Mulberry-based Badcock operates 383 stores in eight Southeastern states comprised of 68 corporate locations and 315 independent dealer owned stores.
Founded in 1904, the stores are branded “Badcock Home Furniture & more” and carry a complete line of furniture, appliances, bedding, electronics, home office equipment, accessories and seasonal items.
“Protecting the legacy of our 117-year old family-owned business, which has been grown through five generations, our relationships with customers, vendors, dealers, employees, and our deep ties to the local communities in which we operate, have always been of utmost important to us,” said Bill Pou Jr., W.S. Badcock’s board chairman, in a news release issued on Monday by Franchise Group.
“We wanted to find a buyer who would respect our company’s long and storied history and, in Franchise Group, we immediately recognized a management group and a company that shared our values and will help W.S. Badcock build upon the legacy created by the current family and those who preceded us.

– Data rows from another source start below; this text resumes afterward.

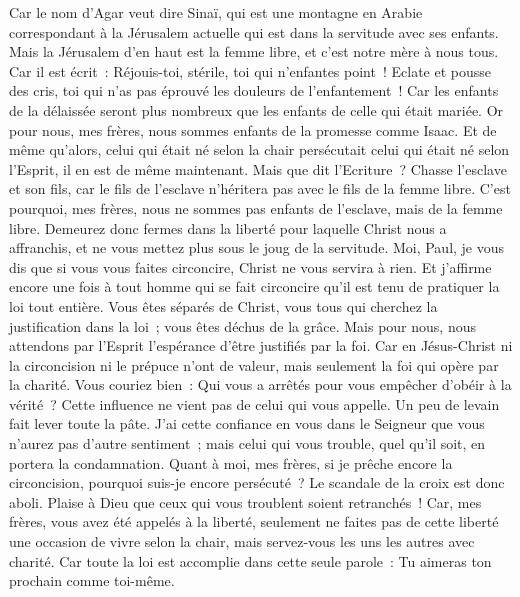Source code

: \begin{multicols}{2}
Car le nom d'Agar veut dire Sinaï, qui est une montagne en Arabie correspondant à la Jérusalem actuelle qui est dans la servitude avec ses enfants.
Mais la Jérusalem d'en haut est la femme libre, et c'est notre mère à nous tous.
Car il est écrit~: Réjouis-toi, stérile, toi qui n'enfantes point~! Eclate et pousse des cris, toi qui n'as pas éprouvé les douleurs de l'enfantement~! Car les enfants de la délaissée seront plus nombreux que les enfants de celle qui était mariée.
Or pour nous, mes frères, nous sommes enfants de la promesse comme Isaac.
Et de même qu'alors, celui qui était né selon la chair persécutait celui qui était né selon l'Esprit, il en est de même maintenant.
Mais que dit l'Ecriture~? Chasse l'esclave et son fils, car le fils de l'esclave n'héritera pas avec le fils de la femme libre.
C'est pourquoi, mes frères, nous ne sommes pas enfants de l'esclave, mais de la femme libre.
\VerseOne{}Demeurez donc fermes dans la liberté pour laquelle Christ nous a affranchis, et ne vous mettez plus sous le joug de la servitude.
Moi, Paul, je vous dis que si vous vous faites circoncire, Christ ne vous servira à rien.
Et j'affirme encore une fois à tout homme qui se fait circoncire qu'il est tenu de pratiquer la loi tout entière.
Vous êtes séparés de Christ, vous tous qui cherchez la justification dans la loi~; vous êtes déchus de la grâce.
Mais pour nous, nous attendons par l'Esprit l'espérance d'être justifiés par la foi.
Car en Jésus-Christ ni la circoncision ni le prépuce n'ont de valeur, mais seulement la foi qui opère par la charité.
Vous couriez bien~: Qui vous a arrêtés pour vous empêcher d'obéir à la vérité~?
Cette influence ne vient pas de celui qui vous appelle.
Un peu de levain fait lever toute la pâte.
J'ai cette confiance en vous dans le Seigneur que vous n'aurez pas d'autre sentiment~; mais celui qui vous trouble, quel qu'il soit, en portera la condamnation.
Quant à moi, mes frères, si je prêche encore la circoncision, pourquoi suis-je encore persécuté~? Le scandale de la croix est donc aboli.
Plaise à Dieu que ceux qui vous troublent soient retranchés~!
Car, mes frères, vous avez été appelés à la liberté, seulement ne faites pas de cette liberté une occasion de vivre selon la chair, mais servez-vous les uns les autres avec charité.
Car toute la loi est accomplie dans cette seule parole~: Tu aimeras ton prochain comme toi-même.

\end{multicols}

“We are confident that we are leaving our treasured company in good hands and that this decision will help to produce a winning combination for our customers, vendors, dealers and employees,” he said.
Brian Kahn, president and CEO of Franchise Group, said, “A sincere thank you to the Badcock family for entrusting their 117-year legacy to Franchise Group. We are very excited to welcome the Badcock management team, employees, dealers and customers to Franchise Group.
“Besides potential significant standalone earnings accretion for the company, the addition of Badcock adds scale to, and anticipated synergies with our existing home furnishings franchise concepts, which we are confident will specifically benefit American Freight and Buddy’s franchisees and customers,” Kahn said.
“We also look forward to evaluating and implementing programs that may offer Badcock customers more options and greater flexibility, which we think will lead to higher revenue and profitability for Badcock dealers, similar to the process that led to improved unit economics for our Buddy’s and American Freight brands.”
For the fiscal year ending June 30, Badcock generated consolidated revenue of about $901.9 million and adjusted earnings before interest, taxes, depreciation and amortization of about$139.5 million.
J.P. Morgan arranged for $575 million in new term loans to finance the transaction. Willkie Farr & Gallagher LLP, Troutman Pepper Hamilton Sanders LLP and DLA Piper LLP served as legal counsel to Franchise Group. Mann, Armistead & Epperson, Ltd. served as financial advisor and Trenam Law served as legal counsel to W.S. Badcock.